╭─ Records for this exercise
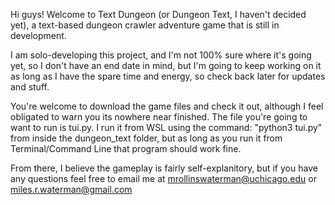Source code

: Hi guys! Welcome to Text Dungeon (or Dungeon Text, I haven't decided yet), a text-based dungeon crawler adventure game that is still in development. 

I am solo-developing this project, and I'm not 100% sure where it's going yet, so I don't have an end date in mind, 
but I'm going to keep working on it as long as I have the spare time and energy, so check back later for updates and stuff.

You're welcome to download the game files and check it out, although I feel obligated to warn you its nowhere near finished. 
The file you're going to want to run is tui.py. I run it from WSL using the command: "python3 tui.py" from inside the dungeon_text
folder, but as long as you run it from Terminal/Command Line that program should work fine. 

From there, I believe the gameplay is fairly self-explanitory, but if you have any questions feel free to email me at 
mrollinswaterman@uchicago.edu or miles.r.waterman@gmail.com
╰─
[What is being asked] Print exactly the lines above from the one with "still in development." to the one with "The file you're", including both.

[Answer box]
: Hi guys! Welcome to Text Dungeon (or Dungeon Text, I haven't decided yet), a text-based dungeon crawler adventure game that is still in development. 

I am solo-developing this project, and I'm not 100% sure where it's going yet, so I don't have an end date in mind, 
but I'm going to keep working on it as long as I have the spare time and energy, so check back later for updates and stuff.

You're welcome to download the game files and check it out, although I feel obligated to warn you its nowhere near finished. 
The file you're going to want to run is tui.py. I run it from WSL using the command: "python3 tui.py" from inside the dungeon_text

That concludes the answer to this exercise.